Problem details ::
Please transcribe the entries below without changing a single character.

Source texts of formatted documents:
------------------------------------------------

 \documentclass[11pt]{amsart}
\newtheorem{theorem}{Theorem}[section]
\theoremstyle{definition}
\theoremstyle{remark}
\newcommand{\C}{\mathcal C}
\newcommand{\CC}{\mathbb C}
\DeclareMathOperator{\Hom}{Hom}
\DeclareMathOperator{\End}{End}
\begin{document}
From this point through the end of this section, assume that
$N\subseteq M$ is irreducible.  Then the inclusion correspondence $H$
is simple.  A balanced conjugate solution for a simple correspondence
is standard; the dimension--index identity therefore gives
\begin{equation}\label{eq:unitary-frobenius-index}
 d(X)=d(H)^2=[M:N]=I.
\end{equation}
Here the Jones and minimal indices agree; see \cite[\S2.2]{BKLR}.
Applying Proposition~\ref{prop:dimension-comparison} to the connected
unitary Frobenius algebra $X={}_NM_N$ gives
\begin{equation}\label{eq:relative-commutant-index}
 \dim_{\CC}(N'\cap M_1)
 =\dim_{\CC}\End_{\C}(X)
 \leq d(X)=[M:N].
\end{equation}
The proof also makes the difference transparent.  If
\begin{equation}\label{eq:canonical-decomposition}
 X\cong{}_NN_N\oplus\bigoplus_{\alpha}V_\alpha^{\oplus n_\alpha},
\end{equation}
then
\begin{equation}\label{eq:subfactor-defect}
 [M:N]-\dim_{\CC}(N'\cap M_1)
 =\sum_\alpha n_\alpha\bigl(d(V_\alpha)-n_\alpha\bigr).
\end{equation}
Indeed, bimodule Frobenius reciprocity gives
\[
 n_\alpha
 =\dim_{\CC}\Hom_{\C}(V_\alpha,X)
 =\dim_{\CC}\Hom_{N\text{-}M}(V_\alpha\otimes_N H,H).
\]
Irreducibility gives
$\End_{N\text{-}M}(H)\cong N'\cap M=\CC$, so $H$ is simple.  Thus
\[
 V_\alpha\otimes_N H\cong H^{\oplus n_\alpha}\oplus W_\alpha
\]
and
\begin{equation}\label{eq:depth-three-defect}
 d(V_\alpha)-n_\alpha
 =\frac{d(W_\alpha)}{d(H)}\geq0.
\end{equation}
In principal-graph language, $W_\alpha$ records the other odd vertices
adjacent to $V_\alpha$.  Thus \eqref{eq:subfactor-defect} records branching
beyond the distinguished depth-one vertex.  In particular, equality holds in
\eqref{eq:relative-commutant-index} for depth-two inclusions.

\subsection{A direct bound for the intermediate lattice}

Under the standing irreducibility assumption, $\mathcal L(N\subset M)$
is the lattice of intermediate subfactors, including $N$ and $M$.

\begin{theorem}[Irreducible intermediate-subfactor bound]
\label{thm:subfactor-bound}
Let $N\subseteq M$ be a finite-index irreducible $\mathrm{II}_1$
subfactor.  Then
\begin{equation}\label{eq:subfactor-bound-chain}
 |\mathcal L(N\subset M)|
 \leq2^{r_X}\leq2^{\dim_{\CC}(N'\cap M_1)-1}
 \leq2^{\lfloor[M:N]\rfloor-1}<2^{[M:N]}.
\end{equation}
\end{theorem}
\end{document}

------------------------------------------------

Exercise response ::
 \documentclass[11pt]{amsart}
\newtheorem{theorem}{Theorem}[section]
\theoremstyle{definition}
\theoremstyle{remark}
\newcommand{\C}{\mathcal C}
\newcommand{\CC}{\mathbb C}
\DeclareMathOperator{\Hom}{Hom}
\DeclareMathOperator{\End}{End}
\begin{document}
From this point through the end of this section, assume that
$N\subseteq M$ is irreducible.  Then the inclusion correspondence $H$
is simple.  A balanced conjugate solution for a simple correspondence
is standard; the dimension--index identity therefore gives
\begin{equation}\label{eq:unitary-frobenius-index}
 d(X)=d(H)^2=[M:N]=I.
\end{equation}
Here the Jones and minimal indices agree; see \cite[\S2.2]{BKLR}.
Applying Proposition~\ref{prop:dimension-comparison} to the connected
unitary Frobenius algebra $X={}_NM_N$ gives
\begin{equation}\label{eq:relative-commutant-index}
 \dim_{\CC}(N'\cap M_1)
 =\dim_{\CC}\End_{\C}(X)
 \leq d(X)=[M:N].
\end{equation}
The proof also makes the difference transparent.  If
\begin{equation}\label{eq:canonical-decomposition}
 X\cong{}_NN_N\oplus\bigoplus_{\alpha}V_\alpha^{\oplus n_\alpha},
\end{equation}
then
\begin{equation}\label{eq:subfactor-defect}
 [M:N]-\dim_{\CC}(N'\cap M_1)
 =\sum_\alpha n_\alpha\bigl(d(V_\alpha)-n_\alpha\bigr).
\end{equation}
Indeed, bimodule Frobenius reciprocity gives
\[
 n_\alpha
 =\dim_{\CC}\Hom_{\C}(V_\alpha,X)
 =\dim_{\CC}\Hom_{N\text{-}M}(V_\alpha\otimes_N H,H).
\]
Irreducibility gives
$\End_{N\text{-}M}(H)\cong N'\cap M=\CC$, so $H$ is simple.  Thus
\[
 V_\alpha\otimes_N H\cong H^{\oplus n_\alpha}\oplus W_\alpha
\]
and
\begin{equation}\label{eq:depth-three-defect}
 d(V_\alpha)-n_\alpha
 =\frac{d(W_\alpha)}{d(H)}\geq0.
\end{equation}
In principal-graph language, $W_\alpha$ records the other odd vertices
adjacent to $V_\alpha$.  Thus \eqref{eq:subfactor-defect} records branching
beyond the distinguished depth-one vertex.  In particular, equality holds in
\eqref{eq:relative-commutant-index} for depth-two inclusions.

\subsection{A direct bound for the intermediate lattice}

Under the standing irreducibility assumption, $\mathcal L(N\subset M)$
is the lattice of intermediate subfactors, including $N$ and $M$.

\begin{theorem}[Irreducible intermediate-subfactor bound]
\label{thm:subfactor-bound}
Let $N\subseteq M$ be a finite-index irreducible $\mathrm{II}_1$
subfactor.  Then
\begin{equation}\label{eq:subfactor-bound-chain}
 |\mathcal L(N\subset M)|
 \leq2^{r_X}\leq2^{\dim_{\CC}(N'\cap M_1)-1}
 \leq2^{\lfloor[M:N]\rfloor-1}<2^{[M:N]}.
\end{equation}
\end{theorem}
\end{document}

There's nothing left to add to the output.